|Когда:||Воскресенье, 13 сентября 2015, 11:15–12:50|
Are you interested in using Europe’s faster supercomputers (and getting ECTS credit points for doing so)? Would you like to learn how to write programs for parallel supercomputers, such as a Cray or a cluster of Graphics Processing Units? The course on supercomputing and simulations presents advanced topics in parallel computing and numerical simulation for prospective computational/software engineers. The course is designed to teach students how to program parallel computers to efficiently solve challenging problems in science and engineering, where very fast computers are required either to perform complex simulations or to analyze enormous datasets. It covers basic principles architectures, and algorithms of parallel systems. The course is structured in two parts: (i) introduction into supercomputing and applications, and (ii) and overview on basic graph partitioning parallel algorithm.
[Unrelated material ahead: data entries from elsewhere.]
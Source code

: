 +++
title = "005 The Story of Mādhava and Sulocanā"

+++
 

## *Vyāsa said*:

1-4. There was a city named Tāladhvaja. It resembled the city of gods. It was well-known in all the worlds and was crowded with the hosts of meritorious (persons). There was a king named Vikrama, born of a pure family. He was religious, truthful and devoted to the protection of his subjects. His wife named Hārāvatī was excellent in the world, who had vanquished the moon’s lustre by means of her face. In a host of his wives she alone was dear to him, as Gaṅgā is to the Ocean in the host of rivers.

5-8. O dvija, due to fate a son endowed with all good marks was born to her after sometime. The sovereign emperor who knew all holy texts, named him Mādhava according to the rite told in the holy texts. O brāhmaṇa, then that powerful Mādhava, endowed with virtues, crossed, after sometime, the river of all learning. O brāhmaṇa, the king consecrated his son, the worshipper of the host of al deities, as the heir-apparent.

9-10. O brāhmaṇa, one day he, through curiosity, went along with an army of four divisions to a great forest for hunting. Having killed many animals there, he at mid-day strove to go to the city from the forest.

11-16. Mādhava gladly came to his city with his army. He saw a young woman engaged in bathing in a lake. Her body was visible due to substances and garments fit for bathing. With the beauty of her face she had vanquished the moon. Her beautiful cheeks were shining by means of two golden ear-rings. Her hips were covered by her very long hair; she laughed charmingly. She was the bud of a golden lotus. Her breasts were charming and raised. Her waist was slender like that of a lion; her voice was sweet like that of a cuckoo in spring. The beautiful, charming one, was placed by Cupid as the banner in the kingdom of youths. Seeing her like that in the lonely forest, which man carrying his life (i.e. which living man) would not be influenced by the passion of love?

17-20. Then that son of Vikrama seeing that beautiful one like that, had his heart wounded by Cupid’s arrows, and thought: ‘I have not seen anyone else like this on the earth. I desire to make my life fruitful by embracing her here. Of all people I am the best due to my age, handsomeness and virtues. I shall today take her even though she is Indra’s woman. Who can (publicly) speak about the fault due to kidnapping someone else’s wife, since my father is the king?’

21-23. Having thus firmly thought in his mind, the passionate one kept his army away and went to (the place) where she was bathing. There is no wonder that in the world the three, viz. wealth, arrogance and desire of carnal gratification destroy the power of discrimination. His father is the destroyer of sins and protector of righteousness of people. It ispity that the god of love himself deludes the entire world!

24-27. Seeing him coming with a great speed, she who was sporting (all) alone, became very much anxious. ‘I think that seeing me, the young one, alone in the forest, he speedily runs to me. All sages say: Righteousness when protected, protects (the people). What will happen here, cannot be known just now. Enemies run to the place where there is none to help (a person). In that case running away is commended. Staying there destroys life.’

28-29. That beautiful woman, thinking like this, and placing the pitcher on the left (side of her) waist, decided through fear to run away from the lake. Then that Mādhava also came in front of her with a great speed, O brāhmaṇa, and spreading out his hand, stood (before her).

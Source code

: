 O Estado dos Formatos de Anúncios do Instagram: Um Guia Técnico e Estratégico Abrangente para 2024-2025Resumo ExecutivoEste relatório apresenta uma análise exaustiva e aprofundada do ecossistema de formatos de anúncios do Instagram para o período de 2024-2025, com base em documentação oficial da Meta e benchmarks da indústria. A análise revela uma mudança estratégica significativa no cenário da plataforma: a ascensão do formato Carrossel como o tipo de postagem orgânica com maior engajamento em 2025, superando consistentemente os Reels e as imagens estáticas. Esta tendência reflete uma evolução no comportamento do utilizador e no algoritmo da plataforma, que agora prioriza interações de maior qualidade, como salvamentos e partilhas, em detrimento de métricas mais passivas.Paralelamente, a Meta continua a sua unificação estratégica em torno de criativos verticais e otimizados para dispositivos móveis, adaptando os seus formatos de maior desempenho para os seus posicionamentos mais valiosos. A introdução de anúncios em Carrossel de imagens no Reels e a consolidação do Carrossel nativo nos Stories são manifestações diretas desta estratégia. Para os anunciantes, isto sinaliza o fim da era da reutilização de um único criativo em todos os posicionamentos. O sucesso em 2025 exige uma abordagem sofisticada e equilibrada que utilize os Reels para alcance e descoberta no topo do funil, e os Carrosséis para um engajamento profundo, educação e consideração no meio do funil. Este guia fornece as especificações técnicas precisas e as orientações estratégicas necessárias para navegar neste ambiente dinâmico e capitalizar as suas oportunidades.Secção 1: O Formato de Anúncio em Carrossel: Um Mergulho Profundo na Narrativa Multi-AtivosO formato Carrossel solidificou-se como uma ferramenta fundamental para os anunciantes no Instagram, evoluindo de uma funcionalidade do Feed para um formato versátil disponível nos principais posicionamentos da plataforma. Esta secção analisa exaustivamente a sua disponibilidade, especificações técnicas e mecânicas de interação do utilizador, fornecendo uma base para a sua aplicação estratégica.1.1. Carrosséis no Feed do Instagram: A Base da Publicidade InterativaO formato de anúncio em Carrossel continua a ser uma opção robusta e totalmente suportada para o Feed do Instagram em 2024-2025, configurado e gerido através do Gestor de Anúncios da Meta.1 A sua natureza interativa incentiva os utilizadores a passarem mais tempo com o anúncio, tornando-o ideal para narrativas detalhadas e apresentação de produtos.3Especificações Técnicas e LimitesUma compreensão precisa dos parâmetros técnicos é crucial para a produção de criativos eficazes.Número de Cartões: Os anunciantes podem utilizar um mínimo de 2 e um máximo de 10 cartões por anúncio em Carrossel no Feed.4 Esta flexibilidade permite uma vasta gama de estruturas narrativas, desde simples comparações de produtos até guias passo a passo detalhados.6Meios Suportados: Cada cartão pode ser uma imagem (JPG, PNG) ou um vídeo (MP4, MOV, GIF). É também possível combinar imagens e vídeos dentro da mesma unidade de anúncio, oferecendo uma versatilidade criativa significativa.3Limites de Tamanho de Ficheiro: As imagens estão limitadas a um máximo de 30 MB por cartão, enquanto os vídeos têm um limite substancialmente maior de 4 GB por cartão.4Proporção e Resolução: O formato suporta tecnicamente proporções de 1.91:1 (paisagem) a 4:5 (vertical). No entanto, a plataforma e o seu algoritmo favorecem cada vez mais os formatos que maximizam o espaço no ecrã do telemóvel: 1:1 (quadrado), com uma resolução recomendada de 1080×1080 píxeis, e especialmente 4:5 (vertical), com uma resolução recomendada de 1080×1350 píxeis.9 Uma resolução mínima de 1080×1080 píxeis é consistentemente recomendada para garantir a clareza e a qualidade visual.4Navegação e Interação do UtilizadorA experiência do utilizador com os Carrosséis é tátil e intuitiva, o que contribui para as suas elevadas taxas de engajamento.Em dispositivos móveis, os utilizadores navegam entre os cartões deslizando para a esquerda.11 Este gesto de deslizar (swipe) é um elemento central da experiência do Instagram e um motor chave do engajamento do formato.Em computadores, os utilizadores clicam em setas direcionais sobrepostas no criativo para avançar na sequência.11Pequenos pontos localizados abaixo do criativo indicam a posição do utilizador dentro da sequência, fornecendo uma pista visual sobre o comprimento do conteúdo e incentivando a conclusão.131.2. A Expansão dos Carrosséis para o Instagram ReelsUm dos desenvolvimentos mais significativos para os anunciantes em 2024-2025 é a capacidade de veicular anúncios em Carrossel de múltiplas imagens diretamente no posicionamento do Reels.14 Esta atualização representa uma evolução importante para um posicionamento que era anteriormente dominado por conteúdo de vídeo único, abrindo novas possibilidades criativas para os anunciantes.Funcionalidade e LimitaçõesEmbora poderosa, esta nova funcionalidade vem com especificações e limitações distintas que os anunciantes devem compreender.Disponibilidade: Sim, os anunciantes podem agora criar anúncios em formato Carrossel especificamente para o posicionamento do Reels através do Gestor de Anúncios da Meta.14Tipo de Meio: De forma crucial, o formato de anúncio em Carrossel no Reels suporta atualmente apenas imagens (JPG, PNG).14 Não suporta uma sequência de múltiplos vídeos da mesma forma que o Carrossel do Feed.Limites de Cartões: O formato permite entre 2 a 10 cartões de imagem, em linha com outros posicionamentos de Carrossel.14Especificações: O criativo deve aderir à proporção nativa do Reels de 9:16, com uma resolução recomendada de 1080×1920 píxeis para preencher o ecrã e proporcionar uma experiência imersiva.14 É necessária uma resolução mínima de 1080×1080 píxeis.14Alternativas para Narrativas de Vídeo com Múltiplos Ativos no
Olaf Schenk is a professor at the Institute of Computational Science within the Department of Informatics at the Universita della Svizzera italiana, Switzerland. He graduated in Applied Mathematics from Karlsruhe Institute of Technology (KIT), Germany, and earned his PhD in 2001 from the Department of Information Technology and Electrical Engineering of ETH Zurich, and a venia legendi from the Department of Mathematics and Computer Science from the University of Basel in 2009. He conducts research in numerical algorithms, computational science, and software tools for high-performance scientific computing. Olaf Schenk is a member of the Society for Industrial and Applied Mathematics (SIAM), the Association for Computing Machinery (ACM) and the Institute for Electrical and Electronic Engineers (IEEE). He is a recipient of an IBM faculty award (2009) and two leadership computing awards from the U.S. Department of Energy (2012, 2013). He serves on the editorial board of the SIAM Journal for Scientific Computing and on the project leadership team of the Swiss Platform for Advanced Scientific Computing (PASC).